Banks make profits by not only lending money to you and charging interest, but they also invest the money that you ask them to hold in the form of deposits. They purchase companies, other loan portfolios, and they lend money to other banks and corporations at wholesale rates using complicated means like commercial paper and the money market – special markets only available to large net worth companies and financial institutions.
One company they purchased, Countrywide Financial, held the mortgages of 20% of all Americans. When the housing market lost a significant amount of value, Countrywide Financial was left with a huge amount of unpaid mortgages, which continues to weigh on Bank of America.
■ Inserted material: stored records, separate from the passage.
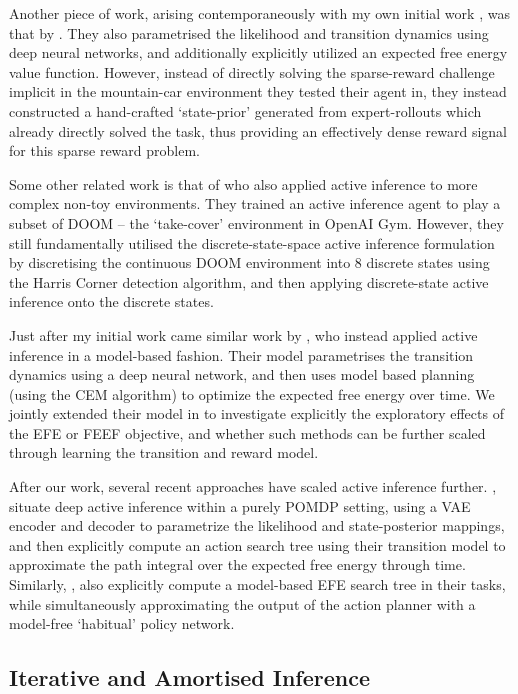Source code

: Another piece of work, arising contemporaneously with my own initial work \citep{millidge2019combining,millidge_deep_2019}, was that by \citet{catal_Bayesian_2019}. They also parametrised the likelihood and transition dynamics using deep neural networks, and additionally explicitly utilized an expected free energy value function. However, instead of directly solving the sparse-reward challenge implicit in the mountain-car environment they tested their agent in, they instead constructed a hand-crafted `state-prior' generated from expert-rollouts which already directly solved the task, thus providing an effectively dense reward signal for this sparse reward problem.

Some other related work is that of \citet{cullen2018active} who also applied active inference to more complex non-toy environments. They trained an active inference agent to play a subset of DOOM -- the `take-cover' environment in OpenAI Gym. However, they still fundamentally utilised the discrete-state-space active inference formulation by discretising the continuous DOOM environment into 8 discrete states using the Harris Corner detection algorithm, and then applying discrete-state active inference onto the discrete states. 

Just after my initial work came similar work by \citet{tschantz_scaling_2019}, who instead applied active inference in a model-based fashion. Their model parametrises the transition dynamics using a deep neural network, and then uses model based planning (using the CEM algorithm) to optimize the expected free energy over time. We jointly extended their model in \citet{tschantz2020reinforcement} to investigate explicitly the exploratory effects of the EFE or FEEF objective, and whether such methods can be further scaled through learning the transition and reward model.

After our work, several recent approaches have scaled active inference further. \citet{ccatal2020learning}, situate deep active inference within a purely POMDP setting, using a VAE encoder and decoder to parametrize the likelihood and state-posterior mappings, and then explicitly compute an action search tree using their transition model to approximate the path integral over the expected free energy through time. Similarly, \citet{fountas2020deep}, also explicitly compute a model-based EFE search tree in their tasks, while simultaneously approximating the output of the action planner with a model-free `habitual' policy network.

\subsection{Iterative and Amortised Inference}

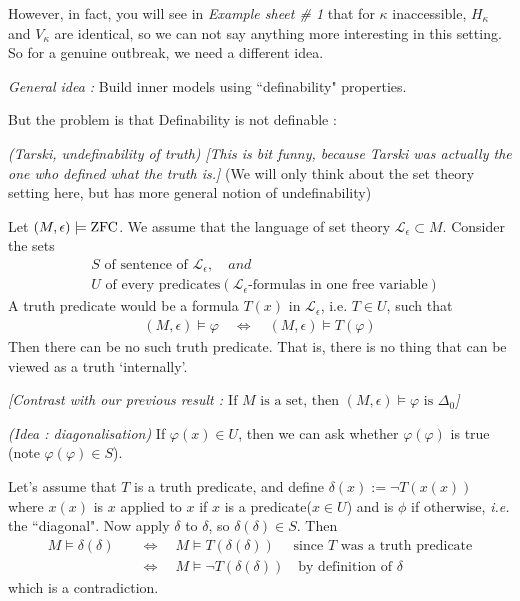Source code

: \documentclass[12pt,a4paper]{article}
\newenvironment{proof}
{\begin{changemargin}{0.5cm}{0.5cm} 
	}%
	{\end{changemargin}
}
\newenvironment{p}
{\begin{proof} 
	}%
	{\end{proof}
}
\begin{document}
However, in fact, you will see in \emph{Example sheet \# 1} that for $\kappa$ inaccessible, $H_{\kappa}$ and $V_{\kappa}$ are identical, so we can not say anything more interesting in this setting. So for a genuine outbreak, we need a different idea.
\s

\emph{General idea :} Build inner models using ``definability" properties.
\s

But the problem is that Definability is not definable :
\s

\thm \emph{(Tarski, undefinability of truth)} \emph{[This is bit funny, because Tarski was actually the one who defined what the truth is.]} (We will only think about the set theory setting here, but has more general notion of undefinability)

\quad Let $(M, \epsilon) \models \text{ZFC}$. We assume that the language of set theory $\mathscr{L}_{\epsilon} \subset M$. Consider the sets
\begin{align*}
&S \text{ of sentence of } \mathscr{L}_{\epsilon}, \quad \textit{and} \\
&U \text{ of every predicates} (\mathscr{L}_{\epsilon} \text{-formulas in one free variable})
\end{align*}
A truth predicate would be a formula $T(x)$ in $\mathscr{L}_{\epsilon}$, i.e. $T\in U$, such that
\begin{align*}
(M, \epsilon) \models \varphi \quad \Leftrightarrow \quad (M, \epsilon) \models T(\varphi)
\end{align*}
Then there can be no such truth predicate. That is, there is no thing that can be viewed as a truth `internally'.

\quad \emph{[Contrast with our previous result : $\text{If } M \text{ is a set, then } (M, \epsilon) \models \varphi \text{ is } \Delta_0$]}
\begin{p}
\pf \emph{(Idea : diagonalisation)} If $\varphi(x) \in U$, then we can ask whether $\varphi(\varphi)$ is true (note $\varphi(\varphi) \in S$).

\quad Let's assume that $T$ is a truth predicate, and define $\delta(x) := \neg T(x(x))$ where $x(x)$ is $x$ applied to $x$ if $x$ is a predicate($x\in U$) and is $\phi$ if otherwise, \textit{i.e.} the ``diagonal". Now apply $\delta$ to $\delta$, so $\delta(\delta) \in S$. Then
\begin{align*}
M \models \delta(\delta) \quad &\Leftrightarrow \quad M \models T(\delta(\delta)) \quad \text{ since } T \text{ was a truth predicate} \\
&\Leftrightarrow \quad  M \models \neg T(\delta(\delta)) \quad \text{by definition of } \delta
\end{align*}
which is a contradiction.

\eop
\end{p}
\s
\end{document}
Adding insult to injury, a series of lawsuits has made investors worried and when lawsuits start, they have a way of multiplying. Not only is there the multibillion dollar robosigning lawsuit, where allegedly false information was being provided to judges in order to simplify foreclosure cases, an employee was awarded nearly $1 million for being fired for telling authorities about illegal practices at Countrywide Financial.
Every investor knows that fear is contagious and that, according to some, is what is causing Bank of America to continue the downward trend in its stock price. In fact, they have lost well over 50% of their market value.
As a way to put investors at ease and reduce the size of their footprint on the world’s financial markets, Bank of America continues to sell assets that they own as well as lay off employees. Recently BOA announced that 30,000 would lose their jobs as restructuring continued, but this may backfire as investors grow worried that the bank may not have as much money as they claim.
On the other hand, despite government claims to the contrary, Bank of America probably is “too big to fail.” If they were to close their doors, the American banking system would have a difficult time handling the shock, and for that reason, the government probably wouldn’t let that happen.
Unlike 2008, banks as a whole are in somewhat better shape, and they are still the best place to put your money that you don’t want to expose to risk of the stock market. Even though that savings account isn’t going to make you much more than 1% per year, depositing your money into any of the major banks comes with free insurance from the FDIC. And some growth is better than no growth, considering the high likelihood of increased inflation.
Personally, I bank with a small, regional bank and a well-known credit union. I prefer to avoid the large banks, not so much because of instability, but because I don’t like their customer no-service policies.